Single by Charlotte Perrelli

from the album Hero
- A-side: "Hero"
- B-side: "Hero (Instrumental)"
- Released: February 2008
- Recorded: 2007
- Genre: Europop; disco;
- Length: 2:56
- Label: Universal Music
- Songwriters: Bobby Ljunggren; Fredrik Kempe;

Charlotte Perrelli singles chronology
| "Jag är tillbaka" (2007) | "Hero" (2008) |  |

Eurovision Song Contest 2008 entry
- Country: Sweden
- Artist: Charlotte Perrelli
- Language: English
- Composers: Bobby Ljunggren; Fredrik Kempe;
- Lyricist: Fredrik Kempe

Finals performance
- Semi-final result: 12th (back-up jury)
- Semi-final points: 54
- Final result: 18th
- Final points: 47

Entry chronology
- ◄ "The Worrying Kind" (2007)
- "La voix" (2009) ►

= Hero (Charlotte Perrelli song) =

2008 song by Charlotte Perrelli

"Hero" is a 2008 pop song performed by the Swedish singer Charlotte Perrelli, written by Fredrik Kempe and Bobby Ljunggren. It was entered into the Melodifestivalen 2008, winning at the Globen arena on 15 March 2008. Due to this, it at the Eurovision Song Contest 2008.

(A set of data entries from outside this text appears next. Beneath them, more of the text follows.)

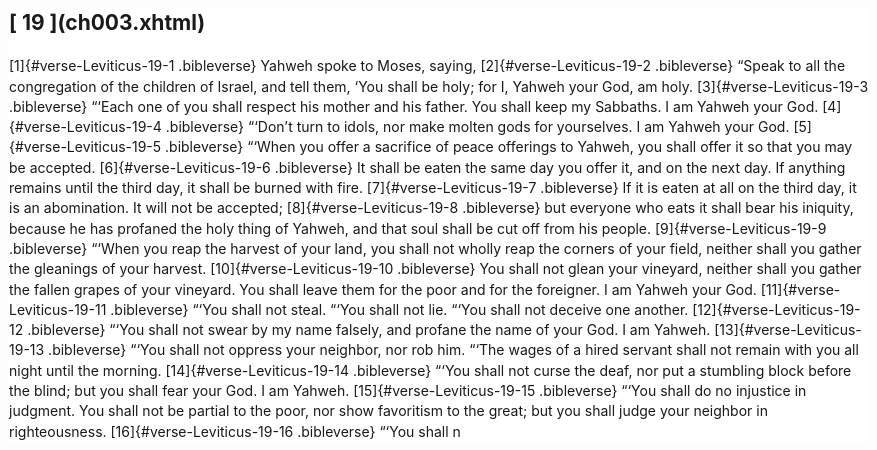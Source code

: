 <h2 class="chaptertitle">[&nbsp;19&nbsp;](ch003.xhtml)<span><span id="chapter-Leviticus-19"></span></span></h2>
 
[1]{#verse-Leviticus-19-1 .bibleverse} Yahweh spoke to Moses, saying, [2]{#verse-Leviticus-19-2 .bibleverse} “Speak to all the congregation of the children of Israel, and tell them, ‘You shall be holy; for I, Yahweh your God, am holy. [3]{#verse-Leviticus-19-3 .bibleverse} “‘Each one of you shall respect his mother and his father. You shall keep my Sabbaths. I am Yahweh your God. [4]{#verse-Leviticus-19-4 .bibleverse} “‘Don’t turn to idols, nor make molten gods for yourselves. I am Yahweh your God. [5]{#verse-Leviticus-19-5 .bibleverse} “‘When you offer a sacrifice of peace offerings to Yahweh, you shall offer it so that you may be accepted. [6]{#verse-Leviticus-19-6 .bibleverse} It shall be eaten the same day you offer it, and on the next day. If anything remains until the third day, it shall be burned with fire. [7]{#verse-Leviticus-19-7 .bibleverse} If it is eaten at all on the third day, it is an abomination. It will not be accepted; [8]{#verse-Leviticus-19-8 .bibleverse} but everyone who eats it shall bear his iniquity, because he has profaned the holy thing of Yahweh, and that soul shall be cut off from his people. [9]{#verse-Leviticus-19-9 .bibleverse} “‘When you reap the harvest of your land, you shall not wholly reap the corners of your field, neither shall you gather the gleanings of your harvest. [10]{#verse-Leviticus-19-10 .bibleverse} You shall not glean your vineyard, neither shall you gather the fallen grapes of your vineyard. You shall leave them for the poor and for the foreigner. I am Yahweh your God. [11]{#verse-Leviticus-19-11 .bibleverse} “‘You shall not steal. “‘You shall not lie. “‘You shall not deceive one another. [12]{#verse-Leviticus-19-12 .bibleverse} “‘You shall not swear by my name falsely, and profane the name of your God. I am Yahweh. [13]{#verse-Leviticus-19-13 .bibleverse} “‘You shall not oppress your neighbor, nor rob him. “‘The wages of a hired servant shall not remain with you all night until the morning. [14]{#verse-Leviticus-19-14 .bibleverse} “‘You shall not curse the deaf, nor put a stumbling block before the blind; but you shall fear your God. I am Yahweh. [15]{#verse-Leviticus-19-15 .bibleverse} “‘You shall do no injustice in judgment. You shall not be partial to the poor, nor show favoritism to the great; but you shall judge your neighbor in righteousness. [16]{#verse-Leviticus-19-16 .bibleverse} “‘You shall n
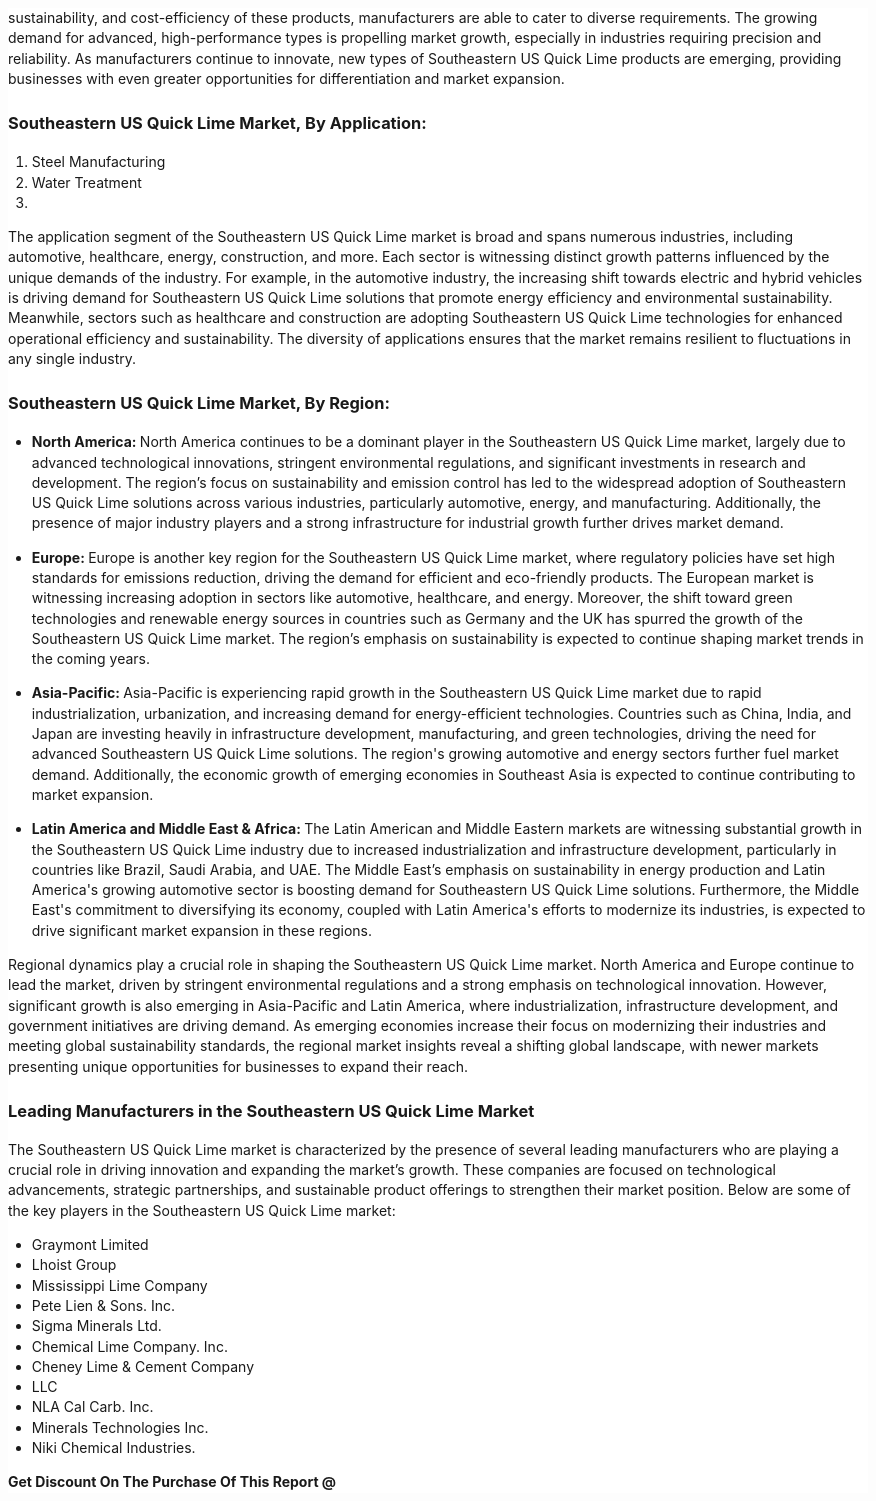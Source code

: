 sustainability, and cost-efficiency of these products, manufacturers are able to cater to diverse requirements. The growing demand for advanced, high-performance types is propelling market growth, especially in industries requiring precision and reliability. As manufacturers continue to innovate, new types of Southeastern US Quick Lime products are emerging, providing businesses with even greater opportunities for differentiation and market expansion.</p><h3>Southeastern US Quick Lime Market,&nbsp;By Application:</h3><ol><li>Steel Manufacturing<li> Water Treatment<li></li></ol><p>The application segment of the Southeastern US Quick Lime market is broad and spans numerous industries, including automotive, healthcare, energy, construction, and more. Each sector is witnessing distinct growth patterns influenced by the unique demands of the industry. For example, in the automotive industry, the increasing shift towards electric and hybrid vehicles is driving demand for Southeastern US Quick Lime solutions that promote energy efficiency and environmental sustainability. Meanwhile, sectors such as healthcare and construction are adopting Southeastern US Quick Lime technologies for enhanced operational efficiency and sustainability. The diversity of applications ensures that the market remains resilient to fluctuations in any single industry.</p><h3>Southeastern US Quick Lime Market, By Region:</h3><ul><li><p><strong>North America:&nbsp;</strong>North America continues to be a dominant player in the Southeastern US Quick Lime market, largely due to advanced technological innovations, stringent environmental regulations, and significant investments in research and development. The region&rsquo;s focus on sustainability and emission control has led to the widespread adoption of Southeastern US Quick Lime solutions across various industries, particularly automotive, energy, and manufacturing. Additionally, the presence of major industry players and a strong infrastructure for industrial growth further drives market demand.</p></li><li><p><strong><strong>Europe:&nbsp;</strong></strong>Europe is another key region for the Southeastern US Quick Lime market, where regulatory policies have set high standards for emissions reduction, driving the demand for efficient and eco-friendly products. The European market is witnessing increasing adoption in sectors like automotive, healthcare, and energy. Moreover, the shift toward green technologies and renewable energy sources in countries such as Germany and the UK has spurred the growth of the Southeastern US Quick Lime market. The region&rsquo;s emphasis on sustainability is expected to continue shaping market trends in the coming years.</p></li><li><p><strong><strong>Asia-Pacific:&nbsp;</strong></strong>Asia-Pacific is experiencing rapid growth in the Southeastern US Quick Lime market due to rapid industrialization, urbanization, and increasing demand for energy-efficient technologies. Countries such as China, India, and Japan are investing heavily in infrastructure development, manufacturing, and green technologies, driving the need for advanced Southeastern US Quick Lime solutions. The region's growing automotive and energy sectors further fuel market demand. Additionally, the economic growth of emerging economies in Southeast Asia is expected to continue contributing to market expansion.</p></li><li><p><strong><strong>Latin America and Middle East &amp; Africa:&nbsp;</strong></strong>The Latin American and Middle Eastern markets are witnessing substantial growth in the Southeastern US Quick Lime industry due to increased industrialization and infrastructure development, particularly in countries like Brazil, Saudi Arabia, and UAE. The Middle East&rsquo;s emphasis on sustainability in energy production and Latin America's growing automotive sector is boosting demand for Southeastern US Quick Lime solutions. Furthermore, the Middle East's commitment to diversifying its economy, coupled with Latin America's efforts to modernize its industries, is expected to drive significant market expansion in these regions.</p></li></ul><p>Regional dynamics play a crucial role in shaping the Southeastern US Quick Lime market. North America and Europe continue to lead the market, driven by stringent environmental regulations and a strong emphasis on technological innovation. However, significant growth is also emerging in Asia-Pacific and Latin America, where industrialization, infrastructure development, and government initiatives are driving demand. As emerging economies increase their focus on modernizing their industries and meeting global sustainability standards, the regional market insights reveal a shifting global landscape, with newer markets presenting unique opportunities for businesses to expand their reach.</p><h3><strong>Leading Manufacturers in the Southeastern US Quick Lime Market</strong></h3><p>The Southeastern US Quick Lime market is characterized by the presence of several leading manufacturers who are playing a crucial role in driving innovation and expanding the market&rsquo;s growth. These companies are focused on technological advancements, strategic partnerships, and sustainable product offerings to strengthen their market position. Below are some of the key players in the Southeastern US Quick Lime market:</p></div><div class="article-main__content" data-test-id="publishing-text-block"><ul><li><span class="">Graymont Limited<li> Lhoist Group<li> Mississippi Lime Company<li> Pete Lien & Sons. Inc.<li> Sigma Minerals Ltd.<li> Chemical Lime Company. Inc.<li> Cheney Lime & Cement Company<li> LLC<li> NLA Cal Carb. Inc.<li> Minerals Technologies Inc.<li> Niki Chemical Industries.</span></li></ul></div><div class="article-main__content" data-test-id="publishing-text-block"><p><span class="font-[700]"><strong>Get Discount On The Purchase Of This Report @</strong>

The single "Hero" was released on 12 March 2008. It topped the Swedish Singles chart, and was certified Gold, in recognition of 10,000 copies sold. After the contest, it was certified Platinum, as 40,000 copies sold. The song entered the 3rd place at Svensktoppen on 13 April 2008, and it stayed on the chart for eight weeks until 1 June 2008 peaking at #3. The Swedish single top 100, she peaked at #1 for 5 weeks, and left the charts after 19 weeks. Her position in the 'best of all time' is #503 with 769 points.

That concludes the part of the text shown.